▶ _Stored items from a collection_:
────────────────────

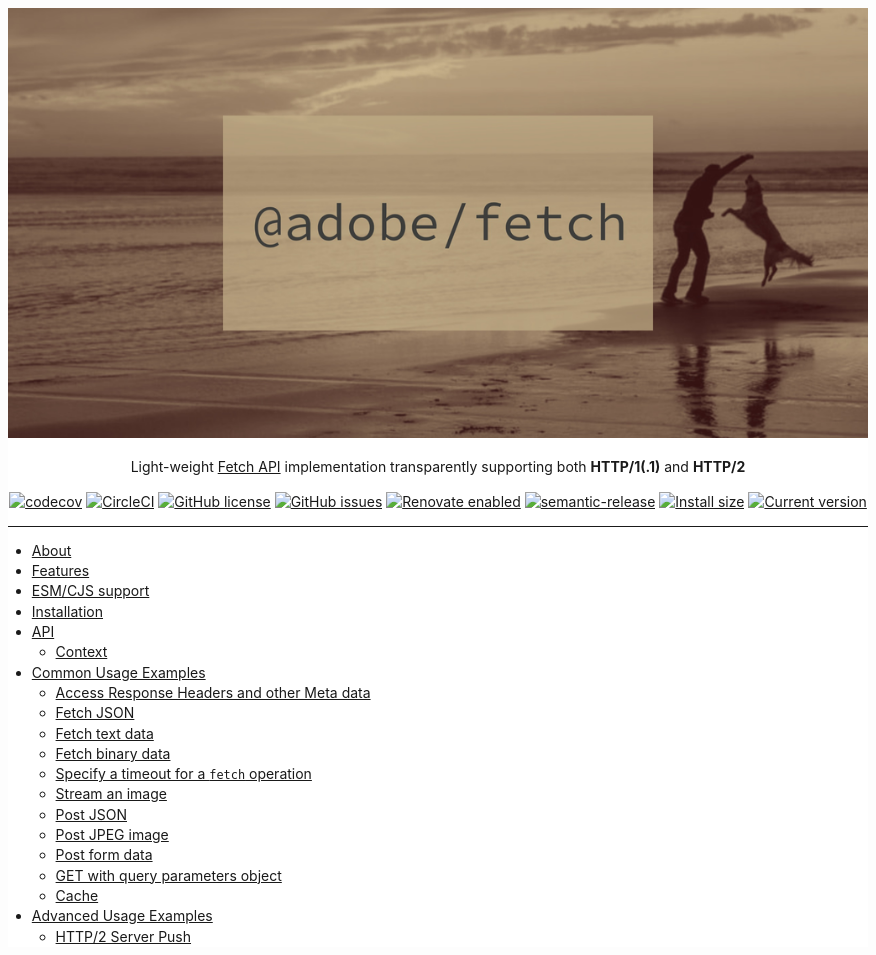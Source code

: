 <div align="center">
  <img src="banner.jpeg" alt="Adobe Fetch"/>
  <br>
  <p>Light-weight <a href="https://developer.mozilla.org/en-US/docs/Web/API/Fetch_API">Fetch API</a> implementation transparently supporting both <b>HTTP/1(.1)</b> and <b>HTTP/2</b></p>
  <a href="https://codecov.io/gh/adobe/fetch"><img src="https://img.shields.io/codecov/c/github/adobe/fetch.svg" alt="codecov"></a>
  <a href="https://circleci.com/gh/adobe/fetch"><img src="https://img.shields.io/circleci/project/github/adobe/fetch.svg" alt="CircleCI"></a>
  <a href="https://github.com/adobe/fetch/blob/main/LICENSE.txt"><img src="https://img.shields.io/github/license/adobe/fetch.svg" alt="GitHub license"></a>
  <a href="https://github.com/adobe/fetch/issues"><img src="https://img.shields.io/github/issues/adobe/fetch.svg" alt="GitHub issues"></a>
  <a href="https://renovatebot.com/"><img src="https://img.shields.io/badge/renovate-enabled-brightgreen.svg" alt="Renovate enabled"></a>
  <a href="https://github.com/semantic-release/semantic-release"><img src="https://img.shields.io/badge/%20%20%F0%9F%93%A6%F0%9F%9A%80-semantic--release-e10079.svg" alt="semantic-release"></a>
	<a href="https://packagephobia.now.sh/result?p=@adobe/fetch"><img src="https://badgen.net/packagephobia/install/@adobe/fetch" alt="Install size"></a>
  <a href="https://www.npmjs.com/package/@adobe/fetch"><img src="https://img.shields.io/npm/v/@adobe/fetch" alt="Current version"></a>
</div>

---


- [About](#about)
- [Features](#features)
- [ESM/CJS support](#esmcjs-support)
- [Installation](#installation)
- [API](#api)
  - [Context](#context)
- [Common Usage Examples](#common-usage-examples)
  - [Access Response Headers and other Meta data](#access-response-headers-and-other-meta-data)
  - [Fetch JSON](#fetch-json)
  - [Fetch text data](#fetch-text-data)
  - [Fetch binary data](#fetch-binary-data)
  - [Specify a timeout for a `fetch` operation](#specify-a-timeout-for-a-fetch-operation)
  - [Stream an image](#stream-an-image)
  - [Post JSON](#post-json)
  - [Post JPEG image](#post-jpeg-image)
  - [Post form data](#post-form-data)
  - [GET with query parameters object](#get-with-query-parameters-object)
  - [Cache](#cache)
- [Advanced Usage Examples](#advanced-usage-examples)
  - [HTTP/2 Server Push](#http2-server-push)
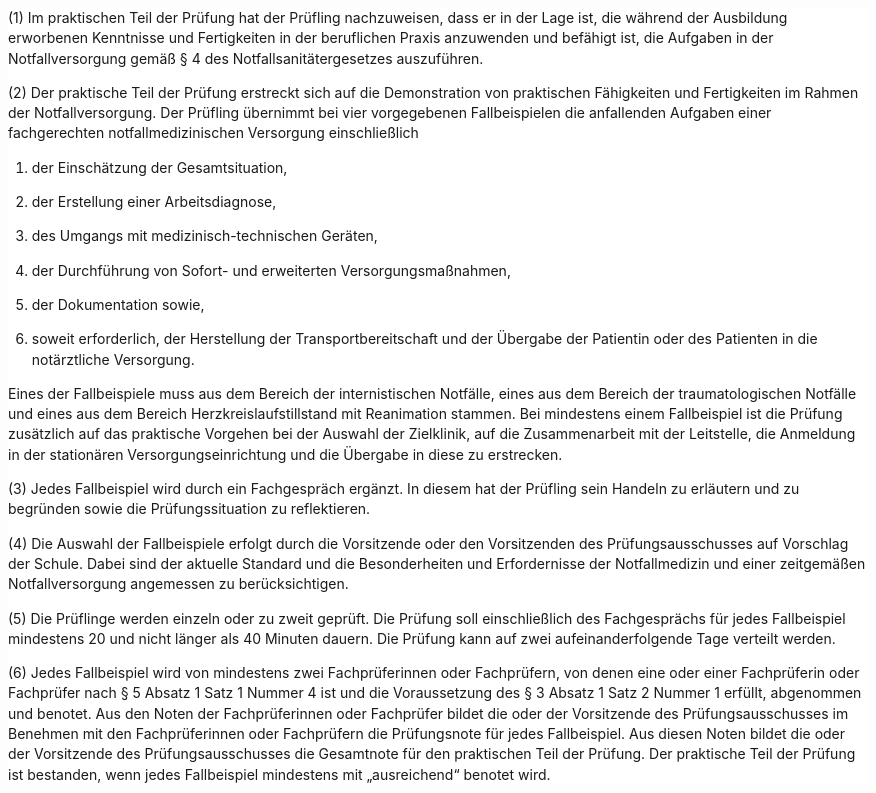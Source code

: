 (1) Im praktischen Teil der Prüfung hat der Prüfling nachzuweisen,
dass er in der Lage ist, die während der Ausbildung erworbenen
Kenntnisse und Fertigkeiten in der beruflichen Praxis anzuwenden und
befähigt ist, die Aufgaben in der Notfallversorgung gemäß § 4 des
Notfallsanitätergesetzes auszuführen.

(2) Der praktische Teil der Prüfung erstreckt sich auf die
Demonstration von praktischen Fähigkeiten und Fertigkeiten im Rahmen
der Notfallversorgung. Der Prüfling übernimmt bei vier vorgegebenen
Fallbeispielen die anfallenden Aufgaben einer fachgerechten
notfallmedizinischen Versorgung einschließlich

1.  der Einschätzung der Gesamtsituation,


2.  der Erstellung einer Arbeitsdiagnose,


3.  des Umgangs mit medizinisch-technischen Geräten,


4.  der Durchführung von Sofort- und erweiterten Versorgungsmaßnahmen,


5.  der Dokumentation sowie,


6.  soweit erforderlich, der Herstellung der Transportbereitschaft und der
    Übergabe der Patientin oder des Patienten in die notärztliche
    Versorgung.



Eines der Fallbeispiele muss aus dem Bereich der internistischen
Notfälle, eines aus dem Bereich der traumatologischen Notfälle und
eines aus dem Bereich Herzkreislaufstillstand mit Reanimation stammen.
Bei mindestens einem Fallbeispiel ist die Prüfung zusätzlich auf das
praktische Vorgehen bei der Auswahl der Zielklinik, auf die
Zusammenarbeit mit der Leitstelle, die Anmeldung in der stationären
Versorgungseinrichtung und die Übergabe in diese zu erstrecken.

(3) Jedes Fallbeispiel wird durch ein Fachgespräch ergänzt. In diesem
hat der Prüfling sein Handeln zu erläutern und zu begründen sowie die
Prüfungssituation zu reflektieren.

(4) Die Auswahl der Fallbeispiele erfolgt durch die Vorsitzende oder
den Vorsitzenden des Prüfungsausschusses auf Vorschlag der Schule.
Dabei sind der aktuelle Standard und die Besonderheiten und
Erfordernisse der Notfallmedizin und einer zeitgemäßen
Notfallversorgung angemessen zu berücksichtigen.

(5) Die Prüflinge werden einzeln oder zu zweit geprüft. Die Prüfung
soll einschließlich des Fachgesprächs für jedes Fallbeispiel
mindestens 20 und nicht länger als 40 Minuten dauern. Die Prüfung kann
auf zwei aufeinanderfolgende Tage verteilt werden.

(6) Jedes Fallbeispiel wird von mindestens zwei Fachprüferinnen oder
Fachprüfern, von denen eine oder einer Fachprüferin oder Fachprüfer
nach § 5 Absatz 1 Satz 1 Nummer 4 ist und die Voraussetzung des § 3
Absatz 1 Satz 2 Nummer 1 erfüllt, abgenommen und benotet. Aus den
Noten der Fachprüferinnen oder Fachprüfer bildet die oder der
Vorsitzende des Prüfungsausschusses im Benehmen mit den
Fachprüferinnen oder Fachprüfern die Prüfungsnote für jedes
Fallbeispiel. Aus diesen Noten bildet die oder der Vorsitzende des
Prüfungsausschusses die Gesamtnote für den praktischen Teil der
Prüfung. Der praktische Teil der Prüfung ist bestanden, wenn jedes
Fallbeispiel mindestens mit „ausreichend“ benotet wird.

────────────────────

▶ _TO DO_: All lines above that include the word "werden" should be located and copied.

▶ _ANSWER SPACE_:
(5) Die Prüflinge werden einzeln oder zu zweit geprüft. Die Prüfung
auf zwei aufeinanderfolgende Tage verteilt werden.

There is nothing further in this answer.